Russell Jenkins, a diabetic, ran the Quiet Mind Centre, which offered complementary medicine from his home in Lorne Road, Hampshire, where he lived with his "soulmate", Cherie Cameron. When his foot became infected after he injured it stepping on an electric plug in December 2006, Mr Jenkins decided not to use conventional medical treatment after consulting with his "inner being".
Mr Justice Pitchford ruled a coroner had been entitled to conclude Mr Jenkins was exercising his own free will not to receive treatment, and he had not been unlawfully killed by Ms Cameron, a former theatre nurse, when she failed to summon medical help in his final hours.
The judge said: "On the coroner's view, the overwhelming cause of death was the refusal of Mr Jenkins to contemplate outside help."
Mr Jenkins had been warned by his GP in 2001 about the dangers of diabetes, and that any breaking of skin could be dangerous because of his condition. Later that year he ceased to use conventional NHS services.
He was adamant that he would not receive medical treatment after he injured his foot and the wound worsened and gradually became infected with gangrene. He died, aged 52, of septicaemia, or blood poisoning, on the night of April 16 2007.

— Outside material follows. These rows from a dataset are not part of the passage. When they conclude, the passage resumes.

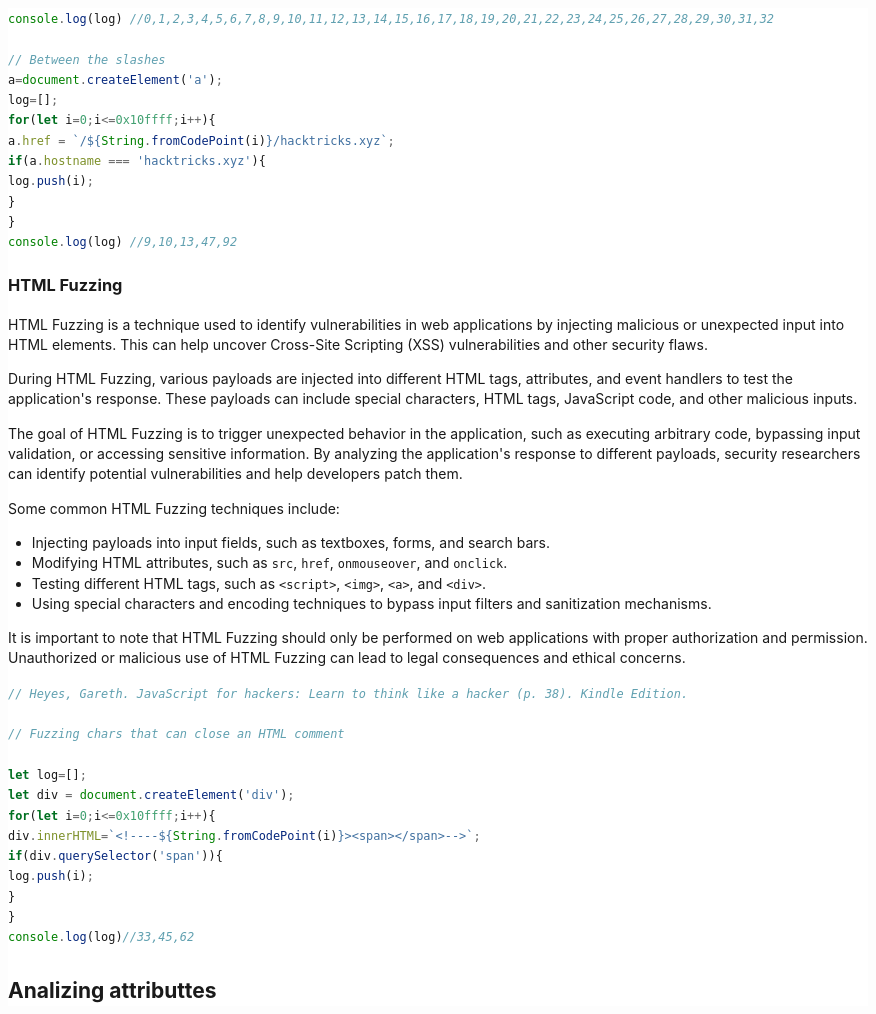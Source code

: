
 ```javascript
console.log(log) //0,1,2,3,4,5,6,7,8,9,10,11,12,13,14,15,16,17,18,19,20,21,22,23,24,25,26,27,28,29,30,31,32

// Between the slashes
a=document.createElement('a');
log=[];
for(let i=0;i<=0x10ffff;i++){
a.href = `/${String.fromCodePoint(i)}/hacktricks.xyz`;
if(a.hostname === 'hacktricks.xyz'){
log.push(i);
}
}
console.log(log) //9,10,13,47,92
```
### HTML Fuzzing

HTML Fuzzing is a technique used to identify vulnerabilities in web applications by injecting malicious or unexpected input into HTML elements. This can help uncover Cross-Site Scripting (XSS) vulnerabilities and other security flaws.

During HTML Fuzzing, various payloads are injected into different HTML tags, attributes, and event handlers to test the application's response. These payloads can include special characters, HTML tags, JavaScript code, and other malicious inputs.

The goal of HTML Fuzzing is to trigger unexpected behavior in the application, such as executing arbitrary code, bypassing input validation, or accessing sensitive information. By analyzing the application's response to different payloads, security researchers can identify potential vulnerabilities and help developers patch them.

Some common HTML Fuzzing techniques include:

- Injecting payloads into input fields, such as textboxes, forms, and search bars.
- Modifying HTML attributes, such as `src`, `href`, `onmouseover`, and `onclick`.
- Testing different HTML tags, such as `<script>`, `<img>`, `<a>`, and `<div>`.
- Using special characters and encoding techniques to bypass input filters and sanitization mechanisms.

It is important to note that HTML Fuzzing should only be performed on web applications with proper authorization and permission. Unauthorized or malicious use of HTML Fuzzing can lead to legal consequences and ethical concerns.
```javascript
// Heyes, Gareth. JavaScript for hackers: Learn to think like a hacker (p. 38). Kindle Edition.

// Fuzzing chars that can close an HTML comment

let log=[];
let div = document.createElement('div');
for(let i=0;i<=0x10ffff;i++){
div.innerHTML=`<!----${String.fromCodePoint(i)}><span></span>-->`;
if(div.querySelector('span')){
log.push(i);
}
}
console.log(log)//33,45,62
```
## **Analizing attributtes**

At the High Court his parents, Donald and Eileen Jenkins, challenged a narrative verdict returned by David Horsley, coroner for South-east Hampshire, in November 2008.
Mr Horsley said Mr Jenkins's death was the result of his condition being "inappropriately and ineffectively treated by himself and others".
Mr and Mrs Jenkins, of Heol Isaf Radyr, Cardiff, condemned the verdict as "perverse" and argued the only rational verdict was that their son had been unlawfully killed.
Their lawyers argued Mr Jenkins's death had amounted to manslaughter by gross negligence following the failure of Ms Cameron to summon conventional medical help. An experienced theatre nurse, she ought to have known that death was inevitable if a patient with gangrene did not receive antibiotics.
But Mr Justice Pitchford rejected the accusations and refused to quash the verdict or order a fresh inquest.